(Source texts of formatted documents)
━━━━━━━━━━
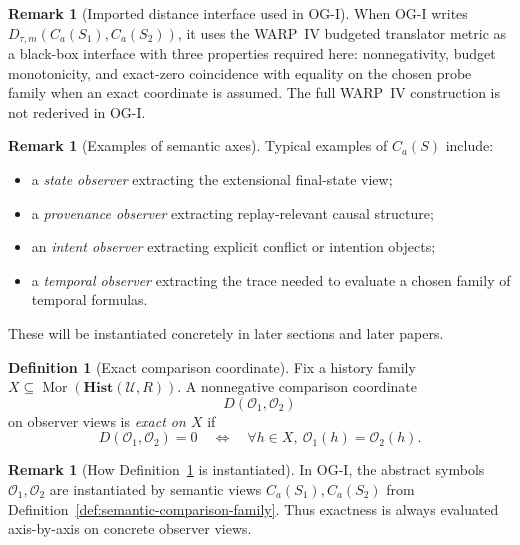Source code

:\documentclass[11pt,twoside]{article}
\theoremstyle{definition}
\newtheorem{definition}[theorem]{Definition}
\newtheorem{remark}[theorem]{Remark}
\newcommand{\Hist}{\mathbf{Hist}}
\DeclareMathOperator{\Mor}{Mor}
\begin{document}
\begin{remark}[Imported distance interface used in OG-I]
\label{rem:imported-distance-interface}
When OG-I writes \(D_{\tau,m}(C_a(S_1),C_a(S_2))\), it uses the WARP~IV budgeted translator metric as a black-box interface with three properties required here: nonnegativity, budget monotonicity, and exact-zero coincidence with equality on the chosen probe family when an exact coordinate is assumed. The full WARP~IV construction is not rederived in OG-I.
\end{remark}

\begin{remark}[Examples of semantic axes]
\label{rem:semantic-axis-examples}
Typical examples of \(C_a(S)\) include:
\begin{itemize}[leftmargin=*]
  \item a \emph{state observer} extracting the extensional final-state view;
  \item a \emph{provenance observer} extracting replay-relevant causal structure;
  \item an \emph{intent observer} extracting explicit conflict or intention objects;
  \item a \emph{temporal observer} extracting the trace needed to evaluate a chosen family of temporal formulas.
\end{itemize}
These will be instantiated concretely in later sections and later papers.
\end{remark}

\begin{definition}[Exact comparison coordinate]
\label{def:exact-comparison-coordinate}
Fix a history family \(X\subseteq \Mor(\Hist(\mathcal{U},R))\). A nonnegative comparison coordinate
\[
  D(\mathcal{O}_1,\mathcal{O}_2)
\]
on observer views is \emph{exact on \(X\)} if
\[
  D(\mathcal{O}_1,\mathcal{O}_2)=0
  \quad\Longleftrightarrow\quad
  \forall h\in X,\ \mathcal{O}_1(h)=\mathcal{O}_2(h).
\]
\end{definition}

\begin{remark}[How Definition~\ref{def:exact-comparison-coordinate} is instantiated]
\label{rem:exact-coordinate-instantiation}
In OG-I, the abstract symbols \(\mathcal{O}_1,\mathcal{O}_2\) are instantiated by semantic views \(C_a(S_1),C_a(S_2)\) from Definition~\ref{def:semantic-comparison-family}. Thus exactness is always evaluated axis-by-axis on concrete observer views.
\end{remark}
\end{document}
━━━━━━━━━━
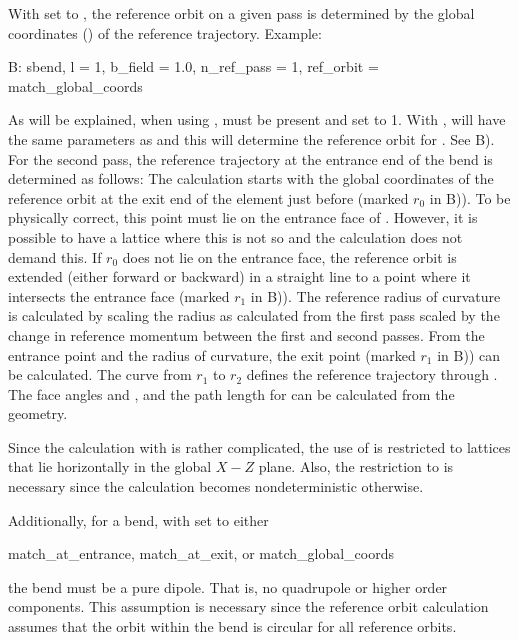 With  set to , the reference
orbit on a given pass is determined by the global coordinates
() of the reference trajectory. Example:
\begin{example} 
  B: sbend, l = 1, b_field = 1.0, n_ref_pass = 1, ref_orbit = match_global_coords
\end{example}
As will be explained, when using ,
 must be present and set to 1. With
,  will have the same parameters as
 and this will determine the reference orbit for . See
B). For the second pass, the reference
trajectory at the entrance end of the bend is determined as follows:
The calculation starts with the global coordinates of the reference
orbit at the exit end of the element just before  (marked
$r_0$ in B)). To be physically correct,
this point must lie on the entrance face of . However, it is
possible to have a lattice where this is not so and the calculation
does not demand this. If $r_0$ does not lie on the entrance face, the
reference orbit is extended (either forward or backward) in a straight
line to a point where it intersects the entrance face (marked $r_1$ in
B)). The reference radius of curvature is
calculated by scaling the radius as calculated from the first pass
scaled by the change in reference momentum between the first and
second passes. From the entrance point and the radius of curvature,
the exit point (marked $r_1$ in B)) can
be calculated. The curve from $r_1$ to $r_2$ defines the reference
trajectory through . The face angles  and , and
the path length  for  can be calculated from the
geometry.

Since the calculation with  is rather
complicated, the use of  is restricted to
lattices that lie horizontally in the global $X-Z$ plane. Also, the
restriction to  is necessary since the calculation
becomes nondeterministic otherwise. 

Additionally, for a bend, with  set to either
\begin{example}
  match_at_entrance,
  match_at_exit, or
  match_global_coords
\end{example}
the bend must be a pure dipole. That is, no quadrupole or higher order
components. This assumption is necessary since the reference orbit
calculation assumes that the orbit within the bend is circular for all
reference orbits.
━━━━━━━━━━
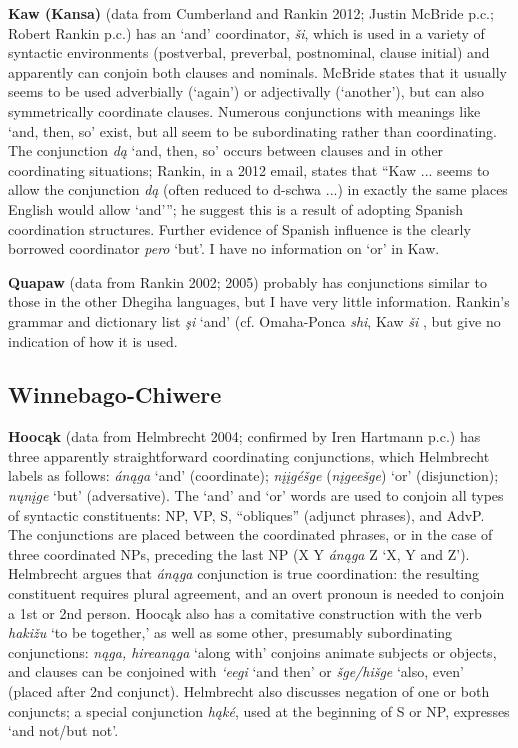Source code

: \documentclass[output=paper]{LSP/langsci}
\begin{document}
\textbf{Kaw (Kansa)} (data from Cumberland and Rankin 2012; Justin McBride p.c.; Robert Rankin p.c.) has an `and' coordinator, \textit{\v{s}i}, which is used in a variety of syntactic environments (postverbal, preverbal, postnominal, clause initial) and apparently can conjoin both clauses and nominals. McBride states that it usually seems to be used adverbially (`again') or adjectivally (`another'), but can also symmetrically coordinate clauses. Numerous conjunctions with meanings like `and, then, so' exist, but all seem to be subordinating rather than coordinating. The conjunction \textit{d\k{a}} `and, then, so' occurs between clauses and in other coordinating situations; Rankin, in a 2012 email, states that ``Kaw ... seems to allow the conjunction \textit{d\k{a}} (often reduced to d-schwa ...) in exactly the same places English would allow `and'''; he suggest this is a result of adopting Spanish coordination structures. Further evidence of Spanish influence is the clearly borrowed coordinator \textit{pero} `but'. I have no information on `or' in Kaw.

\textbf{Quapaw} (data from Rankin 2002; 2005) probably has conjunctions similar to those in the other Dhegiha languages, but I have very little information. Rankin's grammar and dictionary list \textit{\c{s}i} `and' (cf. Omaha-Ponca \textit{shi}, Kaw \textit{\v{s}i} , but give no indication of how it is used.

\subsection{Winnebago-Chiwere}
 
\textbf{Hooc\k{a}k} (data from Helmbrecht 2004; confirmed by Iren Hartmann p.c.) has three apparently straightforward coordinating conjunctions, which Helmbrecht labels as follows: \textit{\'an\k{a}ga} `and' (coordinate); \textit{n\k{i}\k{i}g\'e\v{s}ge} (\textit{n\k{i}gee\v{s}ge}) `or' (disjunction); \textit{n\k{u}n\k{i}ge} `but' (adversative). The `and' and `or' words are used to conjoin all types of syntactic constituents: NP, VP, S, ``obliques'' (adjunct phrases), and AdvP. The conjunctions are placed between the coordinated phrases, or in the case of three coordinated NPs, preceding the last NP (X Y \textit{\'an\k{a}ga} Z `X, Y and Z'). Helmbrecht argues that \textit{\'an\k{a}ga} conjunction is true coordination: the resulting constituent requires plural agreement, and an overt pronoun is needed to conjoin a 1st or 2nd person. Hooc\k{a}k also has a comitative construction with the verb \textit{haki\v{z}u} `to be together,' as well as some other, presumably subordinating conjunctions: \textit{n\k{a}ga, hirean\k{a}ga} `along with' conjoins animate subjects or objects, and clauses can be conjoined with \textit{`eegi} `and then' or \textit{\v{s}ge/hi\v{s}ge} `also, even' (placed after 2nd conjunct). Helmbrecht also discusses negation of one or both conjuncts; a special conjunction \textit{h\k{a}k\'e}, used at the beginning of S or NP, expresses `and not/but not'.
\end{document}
━━━━━━━━━━
▶ **Exercise prompt**:
Copy the lines above exactly, beginning at the line that has "The calculation starts" and stopping after the line that has "reference orbits.", and omit the rest.

▶ **Expected output**:
The calculation starts with the global coordinates of the reference
orbit at the exit end of the element just before  (marked
$r_0$ in B)). To be physically correct,
this point must lie on the entrance face of . However, it is
possible to have a lattice where this is not so and the calculation
does not demand this. If $r_0$ does not lie on the entrance face, the
reference orbit is extended (either forward or backward) in a straight
line to a point where it intersects the entrance face (marked $r_1$ in
B)). The reference radius of curvature is
calculated by scaling the radius as calculated from the first pass
scaled by the change in reference momentum between the first and
second passes. From the entrance point and the radius of curvature,
the exit point (marked $r_1$ in B)) can
be calculated. The curve from $r_1$ to $r_2$ defines the reference
trajectory through . The face angles  and , and
the path length  for  can be calculated from the
geometry.

Since the calculation with  is rather
complicated, the use of  is restricted to
lattices that lie horizontally in the global $X-Z$ plane. Also, the
restriction to  is necessary since the calculation
becomes nondeterministic otherwise. 

Additionally, for a bend, with  set to either
\begin{example}
  match_at_entrance,
  match_at_exit, or
  match_global_coords
\end{example}
the bend must be a pure dipole. That is, no quadrupole or higher order
components. This assumption is necessary since the reference orbit
calculation assumes that the orbit within the bend is circular for all
reference orbits.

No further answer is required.